BAILED-out Allied Irish Banks (AIB) has announced it is to shut down a number of branches. While no branch in Offaly will close, Portarlington is set to close its doors on October 26, with Moate in County Westmeath also pencilled in for closure.
The news has been greeted with dismay and anger locally. “This is a disgrace to our town,” commented Ann Dunne of the Portarlington Combined Residents Association.
However, AIB insist there will be little inconvenience to their customers in Portarlington, informing them that the branches will relocate to the branch at Lyster Square, Portlaoise.
In a message to customers Maeve Saunders, AIB Portarlington, explained, “I know that you may be disappointed to see your branch closing but I want to assure you that we will be making every effort to minimise any disruption an inconvenience. “Staff from Portarlington will move to Portlaoise, transferring all account records, so customers will not have to change anything. Account numbers, cheque books, direct debits, standing orders, ATM/debit cards and any credit facilities and terms on these facilities will remain exactly the same.”
An AIB spokeswoman insisted there will be no compulsory redundancies.
“Staff are going to be redeployed as part of the restructuring. We have around 346 people working in the affected branches. Not all of them are full-time members of staff,” she said.
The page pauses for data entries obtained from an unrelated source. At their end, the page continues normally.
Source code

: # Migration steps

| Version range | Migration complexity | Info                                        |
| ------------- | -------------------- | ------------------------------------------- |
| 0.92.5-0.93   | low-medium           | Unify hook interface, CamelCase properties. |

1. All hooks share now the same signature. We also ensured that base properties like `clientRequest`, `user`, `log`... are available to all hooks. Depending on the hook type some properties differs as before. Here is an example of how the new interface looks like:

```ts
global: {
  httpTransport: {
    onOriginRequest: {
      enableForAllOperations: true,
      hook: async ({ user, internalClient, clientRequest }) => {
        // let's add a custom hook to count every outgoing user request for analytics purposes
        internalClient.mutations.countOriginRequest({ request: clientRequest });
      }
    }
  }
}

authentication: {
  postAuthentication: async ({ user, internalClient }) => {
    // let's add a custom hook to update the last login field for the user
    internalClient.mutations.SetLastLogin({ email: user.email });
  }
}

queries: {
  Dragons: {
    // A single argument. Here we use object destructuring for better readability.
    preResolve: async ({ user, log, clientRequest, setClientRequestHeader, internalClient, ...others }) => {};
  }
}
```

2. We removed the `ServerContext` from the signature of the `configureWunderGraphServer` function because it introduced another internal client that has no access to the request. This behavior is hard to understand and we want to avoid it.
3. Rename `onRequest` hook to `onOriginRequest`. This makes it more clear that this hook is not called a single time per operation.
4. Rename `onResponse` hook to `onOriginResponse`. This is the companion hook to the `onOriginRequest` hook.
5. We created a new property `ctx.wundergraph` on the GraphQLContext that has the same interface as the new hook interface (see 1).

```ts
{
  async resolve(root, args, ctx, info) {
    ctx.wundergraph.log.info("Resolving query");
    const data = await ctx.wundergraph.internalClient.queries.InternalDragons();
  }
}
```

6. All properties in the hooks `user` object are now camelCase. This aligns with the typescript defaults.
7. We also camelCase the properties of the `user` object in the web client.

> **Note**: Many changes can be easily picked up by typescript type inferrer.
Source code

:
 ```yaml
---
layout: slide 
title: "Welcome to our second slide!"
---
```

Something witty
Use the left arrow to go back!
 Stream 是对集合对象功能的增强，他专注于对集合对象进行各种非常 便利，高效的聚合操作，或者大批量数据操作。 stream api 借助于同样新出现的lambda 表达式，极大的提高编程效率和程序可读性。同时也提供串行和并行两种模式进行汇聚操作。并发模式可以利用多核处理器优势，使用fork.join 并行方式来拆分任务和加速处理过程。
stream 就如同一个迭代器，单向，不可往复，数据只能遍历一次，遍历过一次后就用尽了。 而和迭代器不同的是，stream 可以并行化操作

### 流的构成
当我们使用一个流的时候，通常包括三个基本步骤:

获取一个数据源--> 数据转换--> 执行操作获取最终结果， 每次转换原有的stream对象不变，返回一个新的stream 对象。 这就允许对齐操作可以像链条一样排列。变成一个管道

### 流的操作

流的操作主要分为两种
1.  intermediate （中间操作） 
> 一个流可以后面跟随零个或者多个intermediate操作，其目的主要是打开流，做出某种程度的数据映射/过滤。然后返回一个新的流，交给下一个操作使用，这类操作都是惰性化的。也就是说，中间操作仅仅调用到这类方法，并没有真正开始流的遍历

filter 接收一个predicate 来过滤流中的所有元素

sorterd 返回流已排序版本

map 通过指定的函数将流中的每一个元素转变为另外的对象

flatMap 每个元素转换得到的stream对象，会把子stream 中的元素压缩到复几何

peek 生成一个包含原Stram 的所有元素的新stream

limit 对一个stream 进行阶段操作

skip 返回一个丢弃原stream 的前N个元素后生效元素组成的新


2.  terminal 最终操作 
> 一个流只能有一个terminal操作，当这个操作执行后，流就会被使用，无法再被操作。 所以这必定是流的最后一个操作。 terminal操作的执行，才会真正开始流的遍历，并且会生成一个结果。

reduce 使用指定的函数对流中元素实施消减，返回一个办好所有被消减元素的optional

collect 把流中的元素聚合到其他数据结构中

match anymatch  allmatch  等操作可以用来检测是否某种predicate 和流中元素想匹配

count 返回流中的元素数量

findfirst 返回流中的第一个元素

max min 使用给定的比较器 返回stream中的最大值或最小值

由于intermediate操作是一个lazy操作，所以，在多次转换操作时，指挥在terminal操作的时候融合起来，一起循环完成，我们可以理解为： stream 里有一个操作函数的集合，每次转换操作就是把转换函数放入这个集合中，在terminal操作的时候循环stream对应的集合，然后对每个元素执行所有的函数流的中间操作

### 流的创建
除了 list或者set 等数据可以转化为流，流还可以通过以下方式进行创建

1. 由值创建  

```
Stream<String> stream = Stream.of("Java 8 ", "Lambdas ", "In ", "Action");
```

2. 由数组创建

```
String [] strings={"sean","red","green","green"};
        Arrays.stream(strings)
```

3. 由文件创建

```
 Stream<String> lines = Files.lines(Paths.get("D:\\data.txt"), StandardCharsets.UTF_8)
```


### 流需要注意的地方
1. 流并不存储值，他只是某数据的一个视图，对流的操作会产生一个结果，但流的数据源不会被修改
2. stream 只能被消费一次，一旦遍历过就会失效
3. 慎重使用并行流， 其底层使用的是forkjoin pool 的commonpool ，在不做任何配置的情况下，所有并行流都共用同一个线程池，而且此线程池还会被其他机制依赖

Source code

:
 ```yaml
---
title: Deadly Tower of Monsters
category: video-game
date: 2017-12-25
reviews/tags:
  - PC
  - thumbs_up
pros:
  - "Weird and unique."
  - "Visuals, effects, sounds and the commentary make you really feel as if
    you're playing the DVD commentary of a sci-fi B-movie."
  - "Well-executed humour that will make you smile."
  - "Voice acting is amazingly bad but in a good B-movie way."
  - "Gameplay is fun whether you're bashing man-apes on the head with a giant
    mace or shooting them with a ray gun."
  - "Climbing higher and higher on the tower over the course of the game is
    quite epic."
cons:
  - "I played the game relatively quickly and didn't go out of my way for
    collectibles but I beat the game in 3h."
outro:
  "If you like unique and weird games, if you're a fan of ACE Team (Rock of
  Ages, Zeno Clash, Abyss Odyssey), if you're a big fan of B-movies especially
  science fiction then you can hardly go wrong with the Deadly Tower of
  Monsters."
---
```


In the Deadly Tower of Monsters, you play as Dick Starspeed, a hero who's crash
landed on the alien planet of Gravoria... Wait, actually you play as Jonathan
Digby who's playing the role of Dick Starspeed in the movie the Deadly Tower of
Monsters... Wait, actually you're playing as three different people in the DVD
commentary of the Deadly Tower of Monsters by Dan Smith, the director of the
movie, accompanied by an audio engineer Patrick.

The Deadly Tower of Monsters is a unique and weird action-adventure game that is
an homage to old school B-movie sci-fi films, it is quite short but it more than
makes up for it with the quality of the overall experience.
The Irish Bank Officials Association (IBOA) described the announcement as ‘traumatic’ for the workforce.
General secretary Larry Broderick said the closures reflect a piecemeal dismantling of Ireland’s banking infrastructure.
“It will also come as a major shock to customers in these areas - who have come to rely on the service from their local branch,” said Mr Broderick.
Responding to the announcement of branch closures by AIB, IFA President John Bryan said, “The AIB branch closures, coming in the wake of recent similar announcements by Permanent TSB and NIB, will cause concern among customers. It is critical that the bank moves to reassure its farmer customers that a personal banking service will be maintained.
@A strong working relationship between the farmer and his bank is an important part of any viable farm business. We have seen in recent weeks the continuing need for a responsive banking system that is aware of the challenges of the farming sector in 2012, arising from the difficult weather conditions and soaring input costs”.